Tag Archive for tales

Tales made in Birmingham: a taster selection

As Birmingham’s contribution England’s national Year of Reading a number of very short fictional ‘tales’ were written especially to help promote reading to new readers. These were intended to be distributed as widely as possible to people in Birmingham and beyond. These writings were produced essentially for an adult audience, but have general appeal within that.

These are (fictional) stories told to an imaginary researcher. They capture fragments of the lives of each narrator, told from their own unique perspective. The tales are also being brought together as an imagined account of social research under the ‘Sides and Edges’ heading. A selection is offered here as a taster. The full set is available as an e-book at the Amazon site under the title ‘Made in Birmingham: The Tales’ by Geoff Bateson.

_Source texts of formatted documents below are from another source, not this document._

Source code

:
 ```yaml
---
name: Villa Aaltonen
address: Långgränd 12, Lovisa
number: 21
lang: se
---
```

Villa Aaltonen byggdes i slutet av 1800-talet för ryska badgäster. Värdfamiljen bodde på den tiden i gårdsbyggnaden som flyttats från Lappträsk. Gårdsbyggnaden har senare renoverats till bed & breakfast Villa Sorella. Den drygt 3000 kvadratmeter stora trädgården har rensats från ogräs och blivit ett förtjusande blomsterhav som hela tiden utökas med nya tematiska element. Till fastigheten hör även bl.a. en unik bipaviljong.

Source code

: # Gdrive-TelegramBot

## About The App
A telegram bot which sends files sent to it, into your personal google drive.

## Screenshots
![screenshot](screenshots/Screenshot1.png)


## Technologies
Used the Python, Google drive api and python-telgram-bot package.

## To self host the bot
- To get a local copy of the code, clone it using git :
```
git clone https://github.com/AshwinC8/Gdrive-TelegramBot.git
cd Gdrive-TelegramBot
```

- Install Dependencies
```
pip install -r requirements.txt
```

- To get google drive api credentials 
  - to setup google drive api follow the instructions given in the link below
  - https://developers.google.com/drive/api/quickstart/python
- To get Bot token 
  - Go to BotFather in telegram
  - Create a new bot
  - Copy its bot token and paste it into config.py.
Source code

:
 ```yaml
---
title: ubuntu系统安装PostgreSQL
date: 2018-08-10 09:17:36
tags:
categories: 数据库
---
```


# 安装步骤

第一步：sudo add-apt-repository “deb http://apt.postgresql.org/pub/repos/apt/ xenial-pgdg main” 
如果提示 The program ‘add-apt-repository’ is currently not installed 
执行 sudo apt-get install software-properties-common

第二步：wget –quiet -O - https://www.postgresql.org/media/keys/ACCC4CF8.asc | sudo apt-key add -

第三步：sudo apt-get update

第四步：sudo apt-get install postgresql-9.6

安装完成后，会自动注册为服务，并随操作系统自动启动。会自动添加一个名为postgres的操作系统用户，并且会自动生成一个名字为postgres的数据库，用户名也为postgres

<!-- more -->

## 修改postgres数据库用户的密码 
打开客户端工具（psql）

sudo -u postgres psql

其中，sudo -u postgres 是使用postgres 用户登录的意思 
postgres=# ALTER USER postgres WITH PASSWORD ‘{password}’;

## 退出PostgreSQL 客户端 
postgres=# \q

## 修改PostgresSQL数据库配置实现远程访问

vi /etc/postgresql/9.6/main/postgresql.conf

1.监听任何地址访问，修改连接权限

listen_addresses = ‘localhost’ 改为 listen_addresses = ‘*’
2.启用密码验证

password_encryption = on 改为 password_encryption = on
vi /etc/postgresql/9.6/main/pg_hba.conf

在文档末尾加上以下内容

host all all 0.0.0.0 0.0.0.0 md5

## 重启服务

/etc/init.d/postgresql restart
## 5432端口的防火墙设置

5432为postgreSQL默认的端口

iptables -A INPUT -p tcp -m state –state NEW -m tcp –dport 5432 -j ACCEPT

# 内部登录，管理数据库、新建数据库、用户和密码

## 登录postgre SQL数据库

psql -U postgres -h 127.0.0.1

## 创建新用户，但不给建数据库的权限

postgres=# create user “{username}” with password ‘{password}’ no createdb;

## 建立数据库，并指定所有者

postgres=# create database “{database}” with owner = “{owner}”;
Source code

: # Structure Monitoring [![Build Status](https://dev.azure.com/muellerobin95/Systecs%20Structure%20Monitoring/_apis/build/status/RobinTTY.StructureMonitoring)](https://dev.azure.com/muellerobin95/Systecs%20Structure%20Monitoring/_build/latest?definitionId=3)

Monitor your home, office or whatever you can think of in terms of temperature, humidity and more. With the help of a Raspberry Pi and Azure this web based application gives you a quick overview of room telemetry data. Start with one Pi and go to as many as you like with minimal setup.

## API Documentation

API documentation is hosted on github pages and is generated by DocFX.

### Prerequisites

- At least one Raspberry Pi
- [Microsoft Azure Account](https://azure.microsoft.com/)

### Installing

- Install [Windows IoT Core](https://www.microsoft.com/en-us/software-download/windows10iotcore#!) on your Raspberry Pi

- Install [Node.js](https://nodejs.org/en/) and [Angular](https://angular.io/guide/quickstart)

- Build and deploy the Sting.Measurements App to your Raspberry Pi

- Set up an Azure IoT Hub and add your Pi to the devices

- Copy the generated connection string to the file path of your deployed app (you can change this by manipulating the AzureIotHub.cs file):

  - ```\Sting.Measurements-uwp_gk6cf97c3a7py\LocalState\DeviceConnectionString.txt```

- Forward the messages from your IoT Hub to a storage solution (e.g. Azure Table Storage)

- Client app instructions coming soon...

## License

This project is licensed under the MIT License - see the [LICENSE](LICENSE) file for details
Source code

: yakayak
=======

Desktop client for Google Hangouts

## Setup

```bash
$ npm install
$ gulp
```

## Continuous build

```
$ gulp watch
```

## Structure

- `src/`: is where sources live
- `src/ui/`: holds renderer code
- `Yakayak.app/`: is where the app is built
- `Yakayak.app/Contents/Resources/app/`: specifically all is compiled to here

The taster collection of Tales can be dowbloaded here: Tales Collection 1

Sides and Edges: Tales from another place

Cultures and structures interplay to shape our lives, our politics, our expectations and so on but, at the same time, we remain unique identities operating as interacting sets of thoughts and feelings, constructing the worlds we operate in. Within a context that is already partly made for us, we rub up against each other’s lives as thoughts, feelings, words and actions. For better or for worse.

This may require us to show different sides of ourselves at different times. Some of us slip into these various roles as easily as slipping on a new coat. For others negotiating a way forward that retains an integrity of self whilst meeting the varying expectations of others can be an overbearing and difficult task, with gaps showing as edges that no longer quite match together.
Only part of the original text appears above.